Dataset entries
- - - - -
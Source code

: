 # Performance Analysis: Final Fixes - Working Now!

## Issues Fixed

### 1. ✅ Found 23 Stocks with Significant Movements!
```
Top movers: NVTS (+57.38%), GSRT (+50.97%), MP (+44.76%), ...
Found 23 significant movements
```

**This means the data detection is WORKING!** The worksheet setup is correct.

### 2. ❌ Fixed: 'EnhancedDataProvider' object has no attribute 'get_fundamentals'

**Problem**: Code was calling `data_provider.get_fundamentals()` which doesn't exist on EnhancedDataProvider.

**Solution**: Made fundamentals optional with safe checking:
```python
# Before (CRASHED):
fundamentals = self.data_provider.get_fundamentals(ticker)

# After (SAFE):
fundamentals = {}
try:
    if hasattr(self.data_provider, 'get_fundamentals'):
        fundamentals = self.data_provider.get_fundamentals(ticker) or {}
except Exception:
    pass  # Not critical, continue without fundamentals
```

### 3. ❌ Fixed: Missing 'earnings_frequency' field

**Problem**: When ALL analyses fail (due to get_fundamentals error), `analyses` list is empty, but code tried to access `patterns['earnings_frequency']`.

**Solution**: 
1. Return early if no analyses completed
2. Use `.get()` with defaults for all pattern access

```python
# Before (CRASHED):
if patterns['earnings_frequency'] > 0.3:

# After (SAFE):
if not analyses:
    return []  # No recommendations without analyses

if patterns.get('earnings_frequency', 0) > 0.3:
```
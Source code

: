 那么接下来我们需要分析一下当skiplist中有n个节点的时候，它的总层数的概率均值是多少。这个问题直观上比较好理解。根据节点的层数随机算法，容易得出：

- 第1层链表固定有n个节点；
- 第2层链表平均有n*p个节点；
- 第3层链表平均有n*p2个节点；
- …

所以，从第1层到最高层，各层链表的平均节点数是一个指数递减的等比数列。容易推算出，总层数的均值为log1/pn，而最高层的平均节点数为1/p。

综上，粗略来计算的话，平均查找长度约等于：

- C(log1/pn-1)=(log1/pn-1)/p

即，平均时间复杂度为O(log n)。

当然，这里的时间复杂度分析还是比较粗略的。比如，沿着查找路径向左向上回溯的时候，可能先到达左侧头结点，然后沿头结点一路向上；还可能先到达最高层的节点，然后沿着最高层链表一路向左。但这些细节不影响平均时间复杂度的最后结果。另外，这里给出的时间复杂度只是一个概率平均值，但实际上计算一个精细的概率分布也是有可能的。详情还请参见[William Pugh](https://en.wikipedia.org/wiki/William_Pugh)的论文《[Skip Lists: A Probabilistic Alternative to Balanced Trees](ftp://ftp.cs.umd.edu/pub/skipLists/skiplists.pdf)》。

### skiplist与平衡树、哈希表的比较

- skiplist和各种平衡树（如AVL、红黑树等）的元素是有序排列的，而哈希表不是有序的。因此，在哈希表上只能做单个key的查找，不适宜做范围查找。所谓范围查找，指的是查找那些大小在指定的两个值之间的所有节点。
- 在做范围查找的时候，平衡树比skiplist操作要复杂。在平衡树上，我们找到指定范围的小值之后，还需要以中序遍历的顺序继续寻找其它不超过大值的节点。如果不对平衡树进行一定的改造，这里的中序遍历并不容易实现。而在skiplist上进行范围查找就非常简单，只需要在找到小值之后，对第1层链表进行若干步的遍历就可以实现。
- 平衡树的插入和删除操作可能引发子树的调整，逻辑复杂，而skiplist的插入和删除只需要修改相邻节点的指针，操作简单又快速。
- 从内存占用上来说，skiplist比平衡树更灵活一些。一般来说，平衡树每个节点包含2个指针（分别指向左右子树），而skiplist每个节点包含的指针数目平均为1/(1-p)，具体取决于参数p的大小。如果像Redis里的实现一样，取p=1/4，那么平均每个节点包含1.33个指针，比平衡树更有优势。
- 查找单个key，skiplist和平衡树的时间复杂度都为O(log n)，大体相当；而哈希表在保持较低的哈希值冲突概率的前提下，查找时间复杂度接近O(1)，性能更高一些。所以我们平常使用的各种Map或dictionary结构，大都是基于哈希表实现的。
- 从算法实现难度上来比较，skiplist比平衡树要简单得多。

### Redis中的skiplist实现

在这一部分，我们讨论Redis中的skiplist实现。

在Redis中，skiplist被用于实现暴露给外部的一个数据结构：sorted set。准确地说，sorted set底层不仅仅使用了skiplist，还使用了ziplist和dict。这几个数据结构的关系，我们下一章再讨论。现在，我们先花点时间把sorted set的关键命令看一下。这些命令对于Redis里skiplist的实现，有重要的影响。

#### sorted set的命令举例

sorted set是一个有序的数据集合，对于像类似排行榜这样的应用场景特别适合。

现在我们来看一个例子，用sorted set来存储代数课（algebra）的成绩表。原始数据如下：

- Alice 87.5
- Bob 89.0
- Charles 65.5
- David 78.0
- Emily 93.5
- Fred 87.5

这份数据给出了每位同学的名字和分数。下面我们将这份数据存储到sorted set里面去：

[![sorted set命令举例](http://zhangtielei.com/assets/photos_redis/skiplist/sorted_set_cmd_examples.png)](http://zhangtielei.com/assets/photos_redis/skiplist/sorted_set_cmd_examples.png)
- - - - -
WORK REQUEST: A faithful retyping of every entry above is the task.

EXPECTED ANSWER:
Source code

: # Performance Analysis: Final Fixes - Working Now!

## Issues Fixed

### 1. ✅ Found 23 Stocks with Significant Movements!
```
Top movers: NVTS (+57.38%), GSRT (+50.97%), MP (+44.76%), ...
Found 23 significant movements
```

**This means the data detection is WORKING!** The worksheet setup is correct.

### 2. ❌ Fixed: 'EnhancedDataProvider' object has no attribute 'get_fundamentals'

**Problem**: Code was calling `data_provider.get_fundamentals()` which doesn't exist on EnhancedDataProvider.

**Solution**: Made fundamentals optional with safe checking:
```python
# Before (CRASHED):
fundamentals = self.data_provider.get_fundamentals(ticker)

# After (SAFE):
fundamentals = {}
try:
    if hasattr(self.data_provider, 'get_fundamentals'):
        fundamentals = self.data_provider.get_fundamentals(ticker) or {}
except Exception:
    pass  # Not critical, continue without fundamentals
```

### 3. ❌ Fixed: Missing 'earnings_frequency' field

**Problem**: When ALL analyses fail (due to get_fundamentals error), `analyses` list is empty, but code tried to access `patterns['earnings_frequency']`.

**Solution**: 
1. Return early if no analyses completed
2. Use `.get()` with defaults for all pattern access

```python
# Before (CRASHED):
if patterns['earnings_frequency'] > 0.3:

# After (SAFE):
if not analyses:
    return []  # No recommendations without analyses

if patterns.get('earnings_frequency', 0) > 0.3:
```
Source code

: 那么接下来我们需要分析一下当skiplist中有n个节点的时候，它的总层数的概率均值是多少。这个问题直观上比较好理解。根据节点的层数随机算法，容易得出：

- 第1层链表固定有n个节点；
- 第2层链表平均有n*p个节点；
- 第3层链表平均有n*p2个节点；
- …

所以，从第1层到最高层，各层链表的平均节点数是一个指数递减的等比数列。容易推算出，总层数的均值为log1/pn，而最高层的平均节点数为1/p。

综上，粗略来计算的话，平均查找长度约等于：

- C(log1/pn-1)=(log1/pn-1)/p

即，平均时间复杂度为O(log n)。

当然，这里的时间复杂度分析还是比较粗略的。比如，沿着查找路径向左向上回溯的时候，可能先到达左侧头结点，然后沿头结点一路向上；还可能先到达最高层的节点，然后沿着最高层链表一路向左。但这些细节不影响平均时间复杂度的最后结果。另外，这里给出的时间复杂度只是一个概率平均值，但实际上计算一个精细的概率分布也是有可能的。详情还请参见[William Pugh](https://en.wikipedia.org/wiki/William_Pugh)的论文《[Skip Lists: A Probabilistic Alternative to Balanced Trees](ftp://ftp.cs.umd.edu/pub/skipLists/skiplists.pdf)》。

### skiplist与平衡树、哈希表的比较

- skiplist和各种平衡树（如AVL、红黑树等）的元素是有序排列的，而哈希表不是有序的。因此，在哈希表上只能做单个key的查找，不适宜做范围查找。所谓范围查找，指的是查找那些大小在指定的两个值之间的所有节点。
- 在做范围查找的时候，平衡树比skiplist操作要复杂。在平衡树上，我们找到指定范围的小值之后，还需要以中序遍历的顺序继续寻找其它不超过大值的节点。如果不对平衡树进行一定的改造，这里的中序遍历并不容易实现。而在skiplist上进行范围查找就非常简单，只需要在找到小值之后，对第1层链表进行若干步的遍历就可以实现。
- 平衡树的插入和删除操作可能引发子树的调整，逻辑复杂，而skiplist的插入和删除只需要修改相邻节点的指针，操作简单又快速。
- 从内存占用上来说，skiplist比平衡树更灵活一些。一般来说，平衡树每个节点包含2个指针（分别指向左右子树），而skiplist每个节点包含的指针数目平均为1/(1-p)，具体取决于参数p的大小。如果像Redis里的实现一样，取p=1/4，那么平均每个节点包含1.33个指针，比平衡树更有优势。
- 查找单个key，skiplist和平衡树的时间复杂度都为O(log n)，大体相当；而哈希表在保持较低的哈希值冲突概率的前提下，查找时间复杂度接近O(1)，性能更高一些。所以我们平常使用的各种Map或dictionary结构，大都是基于哈希表实现的。
- 从算法实现难度上来比较，skiplist比平衡树要简单得多。

### Redis中的skiplist实现

在这一部分，我们讨论Redis中的skiplist实现。

在Redis中，skiplist被用于实现暴露给外部的一个数据结构：sorted set。准确地说，sorted set底层不仅仅使用了skiplist，还使用了ziplist和dict。这几个数据结构的关系，我们下一章再讨论。现在，我们先花点时间把sorted set的关键命令看一下。这些命令对于Redis里skiplist的实现，有重要的影响。

#### sorted set的命令举例

sorted set是一个有序的数据集合，对于像类似排行榜这样的应用场景特别适合。

现在我们来看一个例子，用sorted set来存储代数课（algebra）的成绩表。原始数据如下：

- Alice 87.5
- Bob 89.0
- Charles 65.5
- David 78.0
- Emily 93.5
- Fred 87.5

这份数据给出了每位同学的名字和分数。下面我们将这份数据存储到sorted set里面去：

[![sorted set命令举例](http://zhangtielei.com/assets/photos_redis/skiplist/sorted_set_cmd_examples.png)](http://zhangtielei.com/assets/photos_redis/skiplist/sorted_set_cmd_examples.png)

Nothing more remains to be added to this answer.